Once the pride of Finland, Nokia Corp. (NYSE: NOK) has lost its once-elevated position, not only in the ranks of the world's biggest high-tech companies but, more ominously, among Finns. Disappointed and hurt by the company's recent performance and actions initiated by the management to reduce operating costs, Finns who used to see Nokia as the pride of the nation are quietly uncoupling the image of their country from the world's perception of its best-known corporate entity.
Finns, who once proudly associated themselves with Nokia's heritage, nowadays view the mobile phone-maker as just another multinational enterprise. Finland and Nokia, it seems, may be parting ways. The country's headquarters will still be in Finland, but for Finns, this is no longer the iconic company they considered a national model.
Nokia was founded in 1865 and became the pride of a small nation with its transformation into the world's biggest mobile phone manufacturer. The company became a global leader and one of the strongest Finnish brands. With it, a strong sense of national pride was born, too. Nokia used to be the one and only brand in Finland. Today, Finns don't talk much about Nokia, and many even prefer phones from its biggest rivals, especially products from Apple Inc. (Nasdaq: AAPL). What has happened?
To start with, many Finns have lost their jobs, thanks to the new reorganization strategy being implemented by Nokia. The company has contributed to an increase in Finland's unemployment rate, and with it, other social problems, including a perception of damage to the nation's image.
The new manufacturing plant in Vietnam recently announced by Nokia means a likely reduction in the number of employees in the Finnish product development centers in Oulu and Salo, a city that entirely spins around and totally depends on the company. (See: Nokia Plans for Growth Despite Dropping Sales .)
Last month, Nokia announced that it will lay off 1,400 employees in Finland -- over five percent of its workforce in the country. There have already been 1,900 job cuts since last year. This is a huge loss for a country the size of Finland. With a population of 5.4 million at the end of 2010, Finland felt keenly the recent job cuts at Nokia, and future layoffs would seriously affect the society as a whole. Nokia’s suppliers in Finland will be affected, too, doubling the effects nationwide. No wonder Finns don't want to talk about Nokia.

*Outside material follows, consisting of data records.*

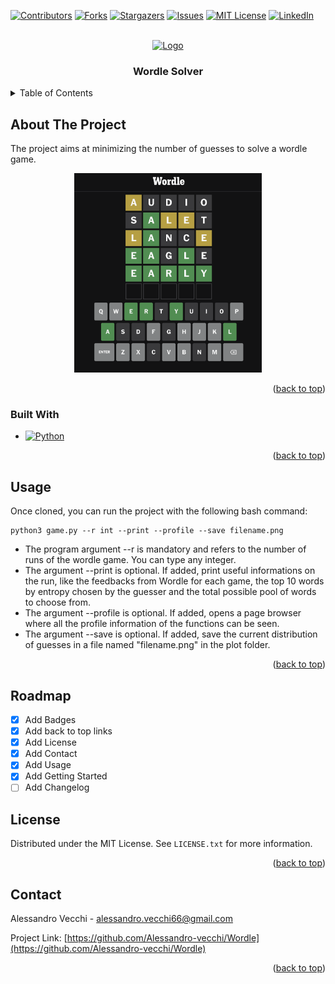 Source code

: <a name="readme-top"></a>
<!-- PROJECT SHIELDS -->
<!--
*** I'm using markdown "reference style" links for readability.
*** Reference links are enclosed in brackets [ ] instead of parentheses ( ).
*** See the bottom of this document for the declaration of the reference variables
*** for contributors-url, forks-url, etc. This is an optional, concise syntax you may use.
*** https://www.markdownguide.org/basic-syntax/#reference-style-links
-->
[![Contributors][contributors-shield]][contributors-url]
[![Forks][forks-shield]][forks-url]
[![Stargazers][stars-shield]][stars-url]
[![Issues][issues-shield]][issues-url]
[![MIT License][license-shield]][license-url]
[![LinkedIn][linkedin-shield]][linkedin-url]

<!-- PROJECT LOGO -->
<br />
<div align="center">
  <a href="https://github.com/alessandro-vecchi/Wordle">
    <img src="https://assets-prd.ignimgs.com/2022/04/15/wordle-1650045194490.jpg?width=300&crop=1%3A1%2Csmart&auto=webp&dpr=2" alt="Logo" width="400">
  </a>

  <h3 align="center">Wordle Solver</h3>

  
</div>


<!-- TABLE OF CONTENTS -->
<details>
  <summary>Table of Contents</summary>
  <ol>
    <li>
      <a href="#about-the-project">About The Project</a>
      <ul>
        <li><a href="#built-with">Built With</a></li>
      </ul>
    </li>
    <li>
      <a href="#getting-started">Getting Started</a>
      <ul>
        <li><a href="#prerequisites">Prerequisites</a></li>
        <li><a href="#installation">Installation</a></li>
      </ul>
    </li>
    <li><a href="#usage">Usage</a></li>
    <li><a href="#usage">Roadmap</a></li>
    <li><a href="#license">License</a></li>
    <li><a href="#contact">Contact</a></li>
  </ol>
</details>



<!-- ABOUT THE PROJECT -->
## About The Project

The project aims at minimizing the number of guesses to solve a wordle game.

<div align="center">
  <img src="screen/game.png" alt="Wordle game" width="300">
</div>

<p align="right">(<a href="#readme-top">back to top</a>)</p>



### Built With

* [![Python][Python]][Python-url]

<p align="right">(<a href="#readme-top">back to top</a>)</p>

<!-- USAGE EXAMPLES -->
## Usage

Once cloned, you can run the project with the following bash command:

```shell
python3 game.py --r int --print --profile --save filename.png
```

- The program argument --r is mandatory and refers to the number of runs of the wordle game. You can type any integer.
- The argument --print is optional. If added, print useful informations on the run, like the feedbacks from Wordle for each game, the top 10 words by entropy chosen by the guesser and the total possible pool of words to choose from.
- The argument --profile is optional. If added, opens a page browser where all the profile information of the functions can be seen.
- The argument --save is optional. If added, save the current distribution of guesses in a file named "filename.png" in the plot folder.

<p align="right">(<a href="#readme-top">back to top</a>)</p>

<!-- ROADMAP -->
## Roadmap

- [x] Add Badges
- [x] Add back to top links
- [x] Add License 
- [x] Add Contact
- [x] Add Usage
- [x] Add Getting Started
- [ ] Add Changelog
      
<!-- LICENSE -->
## License

Distributed under the MIT License. See `LICENSE.txt` for more information.

<p align="right">(<a href="#readme-top">back to top</a>)</p>



<!-- CONTACT -->
## Contact

Alessandro Vecchi - alessandro.vecchi66@gmail.com

Project Link: [https://github.com/Alessandro-vecchi/Wordle](https://github.com/Alessandro-vecchi/Wordle)

<p align="right">(<a href="#readme-top">back to top</a>)</p>

<!-- MARKDOWN LINKS & IMAGES -->
<!-- https://www.markdownguide.org/basic-syntax/#reference-style-links 
[contributors-shield]: https://img.shields.io/github/contributors/github_username/repo_name.svg?style=for-the-badge
[contributors-url]: https://github.com/github_username/repo_name/graphs/contributors
-->
[contributors-shield]: https://img.shields.io/github/contributors/Alessandro-vecchi/Wordle.svg?style=for-the-badge
[contributors-url]: https://github.com/Alessandro-vecchi/Wordle/graphs/contributors

[forks-shield]: https://img.shields.io/github/forks/Alessandro-vecchi/Wordle.svg?style=for-the-badge
[forks-url]: https://github.com/Alessandro-vecchi/Wordle/network/members

[stars-shield]: https://img.shields.io/github/stars/Alessandro-vecchi/Wordle.svg?style=for-the-badge
[stars-url]: https://github.com/Alessandro-vecchi/Wordle/stargazers

[issues-shield]: https://img.shields.io/github/issues/Alessandro-vecchi/Wordle.svg?style=for-the-badge
[issues-url]: https://github.com/Alessandro-vecchi/Wordle/issues

[license-shield]: https://img.shields.io/github/license/Alessandro-vecchi/Wordle?style=for-the-badge&logo=github&color=%23FFDD00
[license-url]: https://github.com/Alessandro-vecchi/Wordle/blob/master/LICENSE.txt

[linkedin-shield]: https://img.shields.io/badge/-LinkedIn-black.svg?style=for-the-badge&logo=linkedin&colorB=555
[linkedin-url]: https://linkedin.com/in/alessandro-v-6711

[product-screenshot]: images/screenshot.png
[Python]: https://img.shields.io/badge/python-3670A0?style=for-the-badge&logo=python&logoColor=ffdd54
[Python-url]: https://python.org/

Most of the Finnish press is very quiet about Nokia at the moment, partly because of the summer recess and also because Finns don't seem interested in talking about this painful subject. Some of the Finnish afternoon papers have written mainly about the bad stock market situation, or the dismissal of people in Nokia factories.
The Finns who shared some of their thoughts on Nokia with me agreed the company seems to have lost its meaning as a national icon. They feel they have lost the flagship that once made them proud. One Finn told me: "Nokia was considered a national crown jewel, and it is a bit of a shock for many that it actually is a multinational company with a non-Finn as a CEO. It's maybe a little comparable to the UK in the international politics by the time the dust of the Second World War had settled; amongst the winners, but definitely not an empire where the sun never sets anymore." As a Finnish resident, I feel the same way.
The last straw would have been if recent speculations CEO Stephen Elop was planning to move Nokia’s headquarters to California's Silicon Valley had been true. When the reports first cropped up, there was a feeling of discontentment that could be felt in the streets of Helsinki. Nokia’s spokesperson dispelled the rumor. I was told Nokia's headquarters will remain in Finland and that there were no plans to change that. At last, some good news!